#### AIM OF THE EXERCISE:
Repeat the entries below exactly. Begin with the first line and end with the line that contains "Container Hygiene Notes".

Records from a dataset
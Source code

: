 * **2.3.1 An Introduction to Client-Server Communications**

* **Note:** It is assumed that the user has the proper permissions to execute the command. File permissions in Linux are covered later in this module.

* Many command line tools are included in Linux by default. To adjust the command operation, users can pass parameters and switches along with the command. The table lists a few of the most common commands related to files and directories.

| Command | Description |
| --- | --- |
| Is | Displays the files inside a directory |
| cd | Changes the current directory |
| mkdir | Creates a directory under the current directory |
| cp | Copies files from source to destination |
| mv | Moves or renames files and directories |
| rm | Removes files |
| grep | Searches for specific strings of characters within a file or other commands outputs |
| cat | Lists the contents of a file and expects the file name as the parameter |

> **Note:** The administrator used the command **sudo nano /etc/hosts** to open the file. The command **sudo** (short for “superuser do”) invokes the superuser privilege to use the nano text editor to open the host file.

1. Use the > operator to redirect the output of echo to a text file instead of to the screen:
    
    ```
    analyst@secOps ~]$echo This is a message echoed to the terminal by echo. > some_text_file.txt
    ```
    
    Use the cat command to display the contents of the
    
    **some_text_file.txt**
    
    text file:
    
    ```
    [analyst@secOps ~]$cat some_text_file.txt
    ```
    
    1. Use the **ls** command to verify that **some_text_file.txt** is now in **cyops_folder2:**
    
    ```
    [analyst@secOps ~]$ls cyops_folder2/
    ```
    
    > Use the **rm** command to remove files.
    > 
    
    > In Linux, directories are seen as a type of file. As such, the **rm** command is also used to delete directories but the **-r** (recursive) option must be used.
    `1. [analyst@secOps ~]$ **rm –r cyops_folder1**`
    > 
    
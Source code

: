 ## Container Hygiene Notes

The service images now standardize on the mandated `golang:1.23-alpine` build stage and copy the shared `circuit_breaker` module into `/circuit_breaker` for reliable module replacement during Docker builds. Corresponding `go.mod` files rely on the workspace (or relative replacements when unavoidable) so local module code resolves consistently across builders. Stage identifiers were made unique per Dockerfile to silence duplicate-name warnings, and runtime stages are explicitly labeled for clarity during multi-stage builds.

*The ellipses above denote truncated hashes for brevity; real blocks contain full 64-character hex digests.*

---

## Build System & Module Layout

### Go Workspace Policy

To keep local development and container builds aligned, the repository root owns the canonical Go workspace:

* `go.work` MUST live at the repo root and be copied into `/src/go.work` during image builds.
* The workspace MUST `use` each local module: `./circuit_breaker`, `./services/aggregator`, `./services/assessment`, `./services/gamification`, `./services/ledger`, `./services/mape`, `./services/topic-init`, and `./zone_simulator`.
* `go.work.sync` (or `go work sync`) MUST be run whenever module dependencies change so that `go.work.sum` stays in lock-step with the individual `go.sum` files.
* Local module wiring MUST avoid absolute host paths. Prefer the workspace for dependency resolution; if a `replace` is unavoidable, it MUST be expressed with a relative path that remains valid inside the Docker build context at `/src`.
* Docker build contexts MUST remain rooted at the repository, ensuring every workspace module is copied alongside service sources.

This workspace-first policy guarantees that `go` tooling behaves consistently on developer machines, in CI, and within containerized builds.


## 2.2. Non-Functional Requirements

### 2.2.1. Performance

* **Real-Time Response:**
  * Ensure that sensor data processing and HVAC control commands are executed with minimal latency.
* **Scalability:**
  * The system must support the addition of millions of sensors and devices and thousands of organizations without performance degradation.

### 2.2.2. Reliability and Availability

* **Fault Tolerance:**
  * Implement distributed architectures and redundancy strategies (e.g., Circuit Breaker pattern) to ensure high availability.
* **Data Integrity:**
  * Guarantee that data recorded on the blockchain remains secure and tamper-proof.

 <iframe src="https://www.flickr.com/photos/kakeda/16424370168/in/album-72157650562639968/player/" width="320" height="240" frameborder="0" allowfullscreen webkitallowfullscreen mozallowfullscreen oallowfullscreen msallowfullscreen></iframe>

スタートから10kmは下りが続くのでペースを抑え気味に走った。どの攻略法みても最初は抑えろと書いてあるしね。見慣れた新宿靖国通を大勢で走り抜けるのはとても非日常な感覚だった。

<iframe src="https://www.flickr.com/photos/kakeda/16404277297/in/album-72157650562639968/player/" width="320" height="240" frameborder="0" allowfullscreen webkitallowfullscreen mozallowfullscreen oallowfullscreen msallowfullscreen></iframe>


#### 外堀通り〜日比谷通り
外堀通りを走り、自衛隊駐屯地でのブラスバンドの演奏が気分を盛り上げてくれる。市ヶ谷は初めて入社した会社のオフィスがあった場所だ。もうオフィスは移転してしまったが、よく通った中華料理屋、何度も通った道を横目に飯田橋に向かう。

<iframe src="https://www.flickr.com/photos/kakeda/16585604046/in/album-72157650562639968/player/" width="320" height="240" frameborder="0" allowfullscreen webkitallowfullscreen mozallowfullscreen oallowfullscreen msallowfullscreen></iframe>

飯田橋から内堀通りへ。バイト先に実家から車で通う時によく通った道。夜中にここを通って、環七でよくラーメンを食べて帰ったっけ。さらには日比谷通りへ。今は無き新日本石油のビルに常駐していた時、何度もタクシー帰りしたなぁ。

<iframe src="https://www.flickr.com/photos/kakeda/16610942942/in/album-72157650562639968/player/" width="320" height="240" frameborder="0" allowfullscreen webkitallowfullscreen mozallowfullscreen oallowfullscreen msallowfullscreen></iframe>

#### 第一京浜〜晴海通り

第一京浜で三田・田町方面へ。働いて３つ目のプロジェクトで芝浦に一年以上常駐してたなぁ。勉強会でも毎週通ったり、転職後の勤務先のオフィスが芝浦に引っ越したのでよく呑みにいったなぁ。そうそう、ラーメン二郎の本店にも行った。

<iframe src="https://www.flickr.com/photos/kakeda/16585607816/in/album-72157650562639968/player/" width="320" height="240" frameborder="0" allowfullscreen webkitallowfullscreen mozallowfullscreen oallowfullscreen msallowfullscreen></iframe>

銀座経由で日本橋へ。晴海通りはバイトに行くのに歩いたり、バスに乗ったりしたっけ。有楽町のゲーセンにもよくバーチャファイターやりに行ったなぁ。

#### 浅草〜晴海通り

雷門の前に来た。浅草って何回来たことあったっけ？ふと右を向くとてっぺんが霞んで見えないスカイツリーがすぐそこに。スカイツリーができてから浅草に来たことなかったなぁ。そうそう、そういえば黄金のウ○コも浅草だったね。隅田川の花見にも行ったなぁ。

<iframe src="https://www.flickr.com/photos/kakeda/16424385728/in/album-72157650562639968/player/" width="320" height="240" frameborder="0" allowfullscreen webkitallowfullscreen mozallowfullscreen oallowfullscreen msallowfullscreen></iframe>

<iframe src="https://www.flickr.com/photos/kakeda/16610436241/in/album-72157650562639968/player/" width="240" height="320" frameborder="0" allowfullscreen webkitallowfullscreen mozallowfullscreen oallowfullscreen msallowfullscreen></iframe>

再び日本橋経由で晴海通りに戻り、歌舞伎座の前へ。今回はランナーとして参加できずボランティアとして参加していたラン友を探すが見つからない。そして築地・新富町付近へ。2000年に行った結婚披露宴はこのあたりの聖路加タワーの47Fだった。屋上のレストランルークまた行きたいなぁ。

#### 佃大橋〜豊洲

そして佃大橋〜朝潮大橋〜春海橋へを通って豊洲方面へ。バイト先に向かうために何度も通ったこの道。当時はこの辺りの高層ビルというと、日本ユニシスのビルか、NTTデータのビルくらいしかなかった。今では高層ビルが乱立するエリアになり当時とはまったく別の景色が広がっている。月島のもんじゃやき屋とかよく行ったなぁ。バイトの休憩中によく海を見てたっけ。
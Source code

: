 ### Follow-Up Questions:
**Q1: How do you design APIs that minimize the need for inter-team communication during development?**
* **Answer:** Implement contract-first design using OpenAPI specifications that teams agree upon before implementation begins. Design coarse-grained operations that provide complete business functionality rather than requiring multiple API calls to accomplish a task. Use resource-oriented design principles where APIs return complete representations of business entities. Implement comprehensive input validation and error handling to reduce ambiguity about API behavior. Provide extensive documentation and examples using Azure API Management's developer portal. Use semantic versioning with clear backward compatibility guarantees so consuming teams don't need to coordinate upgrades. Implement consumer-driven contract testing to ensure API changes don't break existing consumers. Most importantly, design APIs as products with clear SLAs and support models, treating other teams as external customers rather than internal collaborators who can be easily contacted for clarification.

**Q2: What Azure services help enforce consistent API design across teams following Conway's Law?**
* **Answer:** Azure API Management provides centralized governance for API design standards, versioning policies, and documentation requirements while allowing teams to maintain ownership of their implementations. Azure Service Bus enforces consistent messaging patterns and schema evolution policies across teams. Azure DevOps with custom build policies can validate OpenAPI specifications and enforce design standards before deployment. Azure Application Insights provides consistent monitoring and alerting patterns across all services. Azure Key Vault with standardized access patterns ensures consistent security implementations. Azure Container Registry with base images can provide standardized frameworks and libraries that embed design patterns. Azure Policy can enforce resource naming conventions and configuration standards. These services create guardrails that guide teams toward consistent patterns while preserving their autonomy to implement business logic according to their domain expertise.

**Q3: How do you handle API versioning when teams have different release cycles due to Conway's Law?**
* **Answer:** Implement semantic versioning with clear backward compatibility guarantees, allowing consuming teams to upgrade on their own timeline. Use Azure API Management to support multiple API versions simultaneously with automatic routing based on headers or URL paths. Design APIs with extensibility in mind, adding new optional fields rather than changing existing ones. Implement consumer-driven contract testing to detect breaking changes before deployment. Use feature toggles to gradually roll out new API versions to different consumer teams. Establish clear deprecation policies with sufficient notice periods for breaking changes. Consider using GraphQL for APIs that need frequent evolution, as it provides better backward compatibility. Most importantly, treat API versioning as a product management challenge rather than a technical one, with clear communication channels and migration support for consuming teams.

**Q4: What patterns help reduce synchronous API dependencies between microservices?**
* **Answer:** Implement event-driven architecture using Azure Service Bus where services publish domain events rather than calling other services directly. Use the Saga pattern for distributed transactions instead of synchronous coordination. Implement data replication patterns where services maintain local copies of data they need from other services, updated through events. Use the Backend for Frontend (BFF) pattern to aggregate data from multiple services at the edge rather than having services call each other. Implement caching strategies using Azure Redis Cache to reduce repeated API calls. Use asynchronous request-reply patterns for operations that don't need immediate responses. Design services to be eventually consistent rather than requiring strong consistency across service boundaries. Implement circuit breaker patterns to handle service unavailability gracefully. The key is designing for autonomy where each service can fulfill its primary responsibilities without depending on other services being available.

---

#### SOLUTION TO THIS TASK:
Source code

: * **2.3.1 An Introduction to Client-Server Communications**

* **Note:** It is assumed that the user has the proper permissions to execute the command. File permissions in Linux are covered later in this module.

* Many command line tools are included in Linux by default. To adjust the command operation, users can pass parameters and switches along with the command. The table lists a few of the most common commands related to files and directories.

| Command | Description |
| --- | --- |
| Is | Displays the files inside a directory |
| cd | Changes the current directory |
| mkdir | Creates a directory under the current directory |
| cp | Copies files from source to destination |
| mv | Moves or renames files and directories |
| rm | Removes files |
| grep | Searches for specific strings of characters within a file or other commands outputs |
| cat | Lists the contents of a file and expects the file name as the parameter |

> **Note:** The administrator used the command **sudo nano /etc/hosts** to open the file. The command **sudo** (short for “superuser do”) invokes the superuser privilege to use the nano text editor to open the host file.

1. Use the > operator to redirect the output of echo to a text file instead of to the screen:
    
    ```
    analyst@secOps ~]$echo This is a message echoed to the terminal by echo. > some_text_file.txt
    ```
    
    Use the cat command to display the contents of the
    
    **some_text_file.txt**
    
    text file:
    
    ```
    [analyst@secOps ~]$cat some_text_file.txt
    ```
    
    1. Use the **ls** command to verify that **some_text_file.txt** is now in **cyops_folder2:**
    
    ```
    [analyst@secOps ~]$ls cyops_folder2/
    ```
    
    > Use the **rm** command to remove files.
    > 
    
    > In Linux, directories are seen as a type of file. As such, the **rm** command is also used to delete directories but the **-r** (recursive) option must be used.
    `1. [analyst@secOps ~]$ **rm –r cyops_folder1**`
    > 
    
Source code

: ## Container Hygiene Notes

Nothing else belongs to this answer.